- Activity
Which lines run from the one containing "[去B站观看](https://www." through the end of the material? Transcribe them word for word, and only them.

- Extracted information
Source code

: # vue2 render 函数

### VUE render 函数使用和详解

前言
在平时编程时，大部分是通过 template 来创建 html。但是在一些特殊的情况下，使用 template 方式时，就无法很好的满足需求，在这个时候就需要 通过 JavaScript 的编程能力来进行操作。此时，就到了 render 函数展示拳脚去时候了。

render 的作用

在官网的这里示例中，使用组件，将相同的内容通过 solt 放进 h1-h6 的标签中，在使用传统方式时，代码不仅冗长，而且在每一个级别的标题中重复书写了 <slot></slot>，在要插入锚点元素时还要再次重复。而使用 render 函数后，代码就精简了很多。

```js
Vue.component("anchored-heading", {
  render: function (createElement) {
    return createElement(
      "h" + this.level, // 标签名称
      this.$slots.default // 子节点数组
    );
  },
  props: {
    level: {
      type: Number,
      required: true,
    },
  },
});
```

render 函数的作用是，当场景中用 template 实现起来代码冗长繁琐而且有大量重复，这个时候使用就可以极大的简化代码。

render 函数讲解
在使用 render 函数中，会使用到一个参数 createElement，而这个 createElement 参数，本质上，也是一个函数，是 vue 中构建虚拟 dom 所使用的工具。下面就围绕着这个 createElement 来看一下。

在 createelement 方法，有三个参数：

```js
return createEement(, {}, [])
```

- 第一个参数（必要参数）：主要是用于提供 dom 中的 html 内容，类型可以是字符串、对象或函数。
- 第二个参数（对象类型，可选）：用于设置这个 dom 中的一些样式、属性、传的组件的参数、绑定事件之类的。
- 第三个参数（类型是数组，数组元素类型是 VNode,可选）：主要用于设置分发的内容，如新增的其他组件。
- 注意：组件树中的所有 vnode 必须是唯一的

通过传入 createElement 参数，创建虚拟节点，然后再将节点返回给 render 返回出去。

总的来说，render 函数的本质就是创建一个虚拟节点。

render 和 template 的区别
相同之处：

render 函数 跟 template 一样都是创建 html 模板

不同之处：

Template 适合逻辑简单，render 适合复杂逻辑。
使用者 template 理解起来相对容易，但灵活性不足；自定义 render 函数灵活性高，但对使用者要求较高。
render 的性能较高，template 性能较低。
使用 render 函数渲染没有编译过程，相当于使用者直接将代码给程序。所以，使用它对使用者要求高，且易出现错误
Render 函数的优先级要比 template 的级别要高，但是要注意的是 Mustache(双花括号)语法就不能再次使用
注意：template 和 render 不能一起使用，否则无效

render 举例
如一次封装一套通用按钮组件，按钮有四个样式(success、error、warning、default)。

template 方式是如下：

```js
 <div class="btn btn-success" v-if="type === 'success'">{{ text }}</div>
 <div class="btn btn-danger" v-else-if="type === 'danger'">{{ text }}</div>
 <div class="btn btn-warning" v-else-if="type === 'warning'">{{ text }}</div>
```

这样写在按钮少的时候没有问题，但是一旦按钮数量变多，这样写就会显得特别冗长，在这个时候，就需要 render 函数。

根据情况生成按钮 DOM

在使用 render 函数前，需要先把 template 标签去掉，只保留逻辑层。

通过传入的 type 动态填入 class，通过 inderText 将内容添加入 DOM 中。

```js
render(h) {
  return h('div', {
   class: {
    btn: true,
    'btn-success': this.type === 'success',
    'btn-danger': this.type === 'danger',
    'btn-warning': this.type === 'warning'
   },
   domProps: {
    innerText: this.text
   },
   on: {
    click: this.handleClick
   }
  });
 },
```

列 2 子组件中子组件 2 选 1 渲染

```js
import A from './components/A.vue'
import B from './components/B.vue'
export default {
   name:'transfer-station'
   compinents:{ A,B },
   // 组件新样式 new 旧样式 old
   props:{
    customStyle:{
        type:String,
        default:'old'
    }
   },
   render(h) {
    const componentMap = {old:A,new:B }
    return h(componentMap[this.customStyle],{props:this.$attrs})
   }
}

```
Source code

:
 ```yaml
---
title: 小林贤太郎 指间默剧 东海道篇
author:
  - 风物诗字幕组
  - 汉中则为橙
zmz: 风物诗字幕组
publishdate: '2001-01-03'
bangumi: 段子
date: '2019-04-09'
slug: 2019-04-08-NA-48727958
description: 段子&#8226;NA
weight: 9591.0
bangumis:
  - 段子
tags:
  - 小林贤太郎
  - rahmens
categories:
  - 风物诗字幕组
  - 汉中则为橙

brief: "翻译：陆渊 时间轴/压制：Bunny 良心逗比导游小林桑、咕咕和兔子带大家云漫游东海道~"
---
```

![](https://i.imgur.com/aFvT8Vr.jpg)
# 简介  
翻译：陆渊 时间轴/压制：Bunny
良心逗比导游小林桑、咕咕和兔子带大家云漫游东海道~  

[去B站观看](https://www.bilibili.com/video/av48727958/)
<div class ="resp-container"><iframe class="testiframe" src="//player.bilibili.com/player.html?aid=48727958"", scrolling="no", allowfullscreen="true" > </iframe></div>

- Exercise solution
[去B站观看](https://www.bilibili.com/video/av48727958/)
<div class ="resp-container"><iframe class="testiframe" src="//player.bilibili.com/player.html?aid=48727958"", scrolling="no", allowfullscreen="true" > </iframe></div>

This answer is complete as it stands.